"The bigger concern is not growing fast enough," says Kevin Wale, president of GM China, which recently announced plans to double sales to five million vehicles by 2016. "If you overreach in one year, then the next you catch up," Wale adds.
But it's not all blue skies. Some worry that down the line, the Chinese government could decide that its domestic industry has gained all it needs from the multinationals (who are required to partner with local automakers) and summarily kick them out. Already, there's pressure to create China-exclusive brands, something GM has done with its new Baojun ("treasured horse") marque and Volkswagen is rumored to be doing with a new line called Kaili.
The United States and other more established markets are no less risky places to expand. With overall volume more or less stagnant, picking up sales here requires stealing market share from equally motivated competitors. Surging brands like Hyundai and Subaru have done it the right way, but many companies have resorted to incentives and entered too many new segments. In the end, there will be losers.

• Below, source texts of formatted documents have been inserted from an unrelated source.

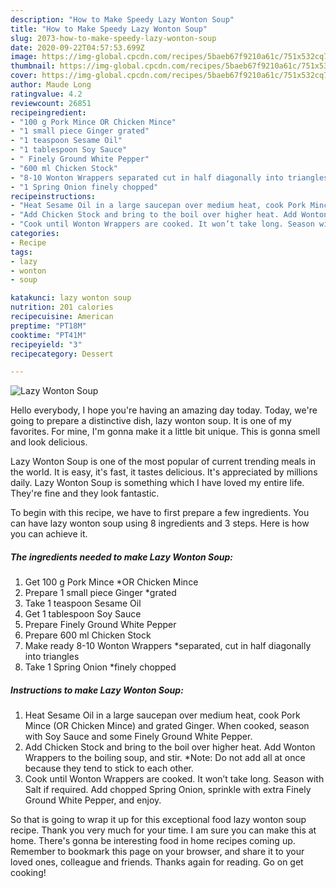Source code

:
 ```yaml
---
description: "How to Make Speedy Lazy Wonton Soup"
title: "How to Make Speedy Lazy Wonton Soup"
slug: 2073-how-to-make-speedy-lazy-wonton-soup
date: 2020-09-22T04:57:53.699Z
image: https://img-global.cpcdn.com/recipes/5baeb67f9210a61c/751x532cq70/lazy-wonton-soup-recipe-main-photo.jpg
thumbnail: https://img-global.cpcdn.com/recipes/5baeb67f9210a61c/751x532cq70/lazy-wonton-soup-recipe-main-photo.jpg
cover: https://img-global.cpcdn.com/recipes/5baeb67f9210a61c/751x532cq70/lazy-wonton-soup-recipe-main-photo.jpg
author: Maude Long
ratingvalue: 4.2
reviewcount: 26851
recipeingredient:
- "100 g Pork Mince OR Chicken Mince"
- "1 small piece Ginger grated"
- "1 teaspoon Sesame Oil"
- "1 tablespoon Soy Sauce"
- " Finely Ground White Pepper"
- "600 ml Chicken Stock"
- "8-10 Wonton Wrappers separated cut in half diagonally into triangles"
- "1 Spring Onion finely chopped"
recipeinstructions:
- "Heat Sesame Oil in a large saucepan over medium heat, cook Pork Mince (OR Chicken Mince) and grated Ginger. When cooked, season with Soy Sauce and some Finely Ground White Pepper."
- "Add Chicken Stock and bring to the boil over higher heat. Add Wonton Wrappers to the boiling soup, and stir. *Note: Do not add all at once because they tend to stick to each other."
- "Cook until Wonton Wrappers are cooked. It won’t take long. Season with Salt if required. Add chopped Spring Onion, sprinkle with extra Finely Ground White Pepper, and enjoy."
categories:
- Recipe
tags:
- lazy
- wonton
- soup

katakunci: lazy wonton soup 
nutrition: 201 calories
recipecuisine: American
preptime: "PT18M"
cooktime: "PT41M"
recipeyield: "3"
recipecategory: Dessert

---
```



![Lazy Wonton Soup](https://img-global.cpcdn.com/recipes/5baeb67f9210a61c/751x532cq70/lazy-wonton-soup-recipe-main-photo.jpg)

Hello everybody, I hope you're having an amazing day today. Today, we're going to prepare a distinctive dish, lazy wonton soup. It is one of my favorites. For mine, I'm gonna make it a little bit unique. This is gonna smell and look delicious.



Lazy Wonton Soup is one of the most popular of current trending meals in the world. It is easy, it's fast, it tastes delicious. It's appreciated by millions daily. Lazy Wonton Soup is something which I have loved my entire life. They're fine and they look fantastic.


To begin with this recipe, we have to first prepare a few ingredients. You can have lazy wonton soup using 8 ingredients and 3 steps. Here is how you can achieve it.

<!--inarticleads1-->

##### The ingredients needed to make Lazy Wonton Soup:

1. Get 100 g Pork Mince *OR Chicken Mince
1. Prepare 1 small piece Ginger *grated
1. Take 1 teaspoon Sesame Oil
1. Get 1 tablespoon Soy Sauce
1. Prepare  Finely Ground White Pepper
1. Prepare 600 ml Chicken Stock
1. Make ready 8-10 Wonton Wrappers *separated, cut in half diagonally into triangles
1. Take 1 Spring Onion *finely chopped




<!--inarticleads2-->

##### Instructions to make Lazy Wonton Soup:

1. Heat Sesame Oil in a large saucepan over medium heat, cook Pork Mince (OR Chicken Mince) and grated Ginger. When cooked, season with Soy Sauce and some Finely Ground White Pepper.
1. Add Chicken Stock and bring to the boil over higher heat. Add Wonton Wrappers to the boiling soup, and stir. *Note: Do not add all at once because they tend to stick to each other.
1. Cook until Wonton Wrappers are cooked. It won’t take long. Season with Salt if required. Add chopped Spring Onion, sprinkle with extra Finely Ground White Pepper, and enjoy.




So that is going to wrap it up for this exceptional food lazy wonton soup recipe. Thank you very much for your time. I am sure you can make this at home. There's gonna be interesting food in home recipes coming up. Remember to bookmark this page on your browser, and share it to your loved ones, colleague and friends. Thanks again for reading. Go on get cooking!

"Not everyone's going to reach their targets," Hall says, adding, "You hit your sales targets when you have one or more of your competitors helping you."
And then there are obstacles to growth that are impossible to predict. In early March, Toyota released a five-year plan that projected a seemingly prudent seven percent uptick in its global sales volume by 2015. Three days later, a massive earthquake and tsunami in Japan knocked out a sizable portion of the company's manufacturing capacity.
Ultimately, though, it seems that no economic depression, natural disaster, or political turbulence can permanently dampen automakers' fundamental desire to build more and more cars -- and the belief that they can sell all of them.
"If you're going to a football match, are you asking yourself if you're going to lose?" says VW's Klingler.